Miss Yeo found out about the community through her church, St James' Church, which linked her up with the Manila-based Philadelphia Christ-Centered Fellowship.
The Philippine church , which has been helping the North Cemetery residents for years, provided Miss Yeo with guides who served as translators.
Her solo month-long trip in July this year was an eye-opener.
Living conditions were very basic. The residents slept on cardboard boxes, rubber mats or mattresses placed on the floor or on the tombs.
Cooking was done on portable stoves using water they drew from nearby wells.
The water collected was also used for showering. Privacy was non-existent, said Miss Yeo, recalling how the residents would shower in the open with sarongs tied around themselves.
"Some mausoleums have comfort rooms, so if they were given permission by the owners, the residents would be able to use them to relieve themselves."
If not, it would be anywhere they fancy, thus "hygiene is a bit of a problem", said Miss Yeo.
She also came across heartbreaking stories.
"There were women lying on top of their husbands' tombs because they couldn't bear to be alone," Miss Yeo recounted.
She was also amazed how the families were so large, with an average of 10 people per household, and how the cemetery's infrastructure supported the slum community.
What struck her most was the narrow boundary between life and death. She described seeing newborn babies sleeping on tombs.
"It really didn't bother the residents that they were surrounded by tombs," she said.

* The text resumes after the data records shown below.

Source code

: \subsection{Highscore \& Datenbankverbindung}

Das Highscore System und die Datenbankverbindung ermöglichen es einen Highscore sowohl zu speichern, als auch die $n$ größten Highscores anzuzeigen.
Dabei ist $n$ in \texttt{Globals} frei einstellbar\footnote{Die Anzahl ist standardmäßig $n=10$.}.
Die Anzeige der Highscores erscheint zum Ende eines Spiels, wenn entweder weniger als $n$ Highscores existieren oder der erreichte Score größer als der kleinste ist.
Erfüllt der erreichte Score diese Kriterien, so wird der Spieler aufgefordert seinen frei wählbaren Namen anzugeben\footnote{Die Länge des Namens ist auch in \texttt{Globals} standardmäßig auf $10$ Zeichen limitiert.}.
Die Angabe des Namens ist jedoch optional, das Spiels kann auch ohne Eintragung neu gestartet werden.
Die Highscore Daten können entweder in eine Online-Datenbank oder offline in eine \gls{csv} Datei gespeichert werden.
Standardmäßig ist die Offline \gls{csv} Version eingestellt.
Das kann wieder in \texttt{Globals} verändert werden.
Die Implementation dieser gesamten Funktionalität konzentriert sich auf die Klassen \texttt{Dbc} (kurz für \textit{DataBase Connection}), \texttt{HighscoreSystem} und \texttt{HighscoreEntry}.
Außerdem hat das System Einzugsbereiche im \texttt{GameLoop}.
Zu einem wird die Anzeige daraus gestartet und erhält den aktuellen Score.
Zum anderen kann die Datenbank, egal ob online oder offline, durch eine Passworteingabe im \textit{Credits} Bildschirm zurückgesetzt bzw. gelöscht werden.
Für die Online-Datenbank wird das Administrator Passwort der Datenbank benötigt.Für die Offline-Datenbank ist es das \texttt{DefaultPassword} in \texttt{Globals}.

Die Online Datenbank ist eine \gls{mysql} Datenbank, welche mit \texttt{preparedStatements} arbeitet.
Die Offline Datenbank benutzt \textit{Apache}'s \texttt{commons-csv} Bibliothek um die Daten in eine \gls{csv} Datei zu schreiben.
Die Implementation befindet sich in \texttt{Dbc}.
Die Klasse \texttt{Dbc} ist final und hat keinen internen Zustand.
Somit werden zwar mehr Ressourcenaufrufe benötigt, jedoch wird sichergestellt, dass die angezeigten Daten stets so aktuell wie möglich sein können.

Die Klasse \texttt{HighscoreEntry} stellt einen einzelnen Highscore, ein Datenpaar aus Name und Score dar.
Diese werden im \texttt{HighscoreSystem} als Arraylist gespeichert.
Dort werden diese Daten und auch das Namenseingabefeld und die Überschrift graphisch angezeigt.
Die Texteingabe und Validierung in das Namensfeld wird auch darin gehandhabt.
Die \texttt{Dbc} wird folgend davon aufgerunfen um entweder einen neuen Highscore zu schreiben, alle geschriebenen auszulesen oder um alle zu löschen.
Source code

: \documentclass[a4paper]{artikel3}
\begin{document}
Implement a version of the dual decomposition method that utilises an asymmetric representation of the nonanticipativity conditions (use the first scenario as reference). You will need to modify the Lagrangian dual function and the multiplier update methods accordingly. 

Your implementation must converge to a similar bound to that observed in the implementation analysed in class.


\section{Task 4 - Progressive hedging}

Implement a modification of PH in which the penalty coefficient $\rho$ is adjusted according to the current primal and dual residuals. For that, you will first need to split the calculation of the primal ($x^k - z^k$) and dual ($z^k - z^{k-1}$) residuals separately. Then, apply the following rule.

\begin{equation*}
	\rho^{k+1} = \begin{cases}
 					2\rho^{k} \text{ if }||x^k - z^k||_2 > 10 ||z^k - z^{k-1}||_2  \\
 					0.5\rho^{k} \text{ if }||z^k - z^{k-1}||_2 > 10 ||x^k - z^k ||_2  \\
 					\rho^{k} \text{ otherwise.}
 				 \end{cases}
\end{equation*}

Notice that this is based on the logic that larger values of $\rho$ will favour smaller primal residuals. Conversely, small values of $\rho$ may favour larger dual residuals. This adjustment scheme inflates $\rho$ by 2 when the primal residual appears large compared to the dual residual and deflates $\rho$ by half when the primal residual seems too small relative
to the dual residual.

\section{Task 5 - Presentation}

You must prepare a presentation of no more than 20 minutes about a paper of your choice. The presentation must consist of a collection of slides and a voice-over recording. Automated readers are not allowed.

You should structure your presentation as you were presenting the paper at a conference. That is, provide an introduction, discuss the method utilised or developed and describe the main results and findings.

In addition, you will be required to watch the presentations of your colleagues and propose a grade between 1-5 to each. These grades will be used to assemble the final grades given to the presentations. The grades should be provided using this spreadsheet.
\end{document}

"They lived in makeshift homes. Those with jobs will go out to work and come back in the evening, while the children go to the nearby schools," said Miss Yeo.
Most of the residents serve as caretakers of the mausoleums and tombs, or find odd jobs such as carrying coffins during funerals as the cemetery is still fully functioning.
"They all look forward to All Souls Day, where they'll be paid a lump sum of money and given lots of food from families who come to pay respects to their dead relatives."
All Souls Day - a day where Catholics commemorate those who have died - falls on Sunday.
That day will be like Christmas to the community there, said Miss Yeo, as there will be lots of drinking and merry-making as up to three million people visit the cemetery during the weekend.
THE NORTH CEMETERY
- It is owned by the City of Manila and was planned out in 1904.
- It covers an area of about 130 acres or the size of the Botanic Gardens.
- It is non-denominational, although Roman Catholics make up more than eight in 10 of all Filipinos.
- Many of the tombs are stacked due to space constraints.
- It is said that there are thousands of squatters living among the dead.
- Among the people buried there are actors, historians and several ex-presidents.
- It houses several heritage structures such as the Mausoleum of the Veterans of the Revolution.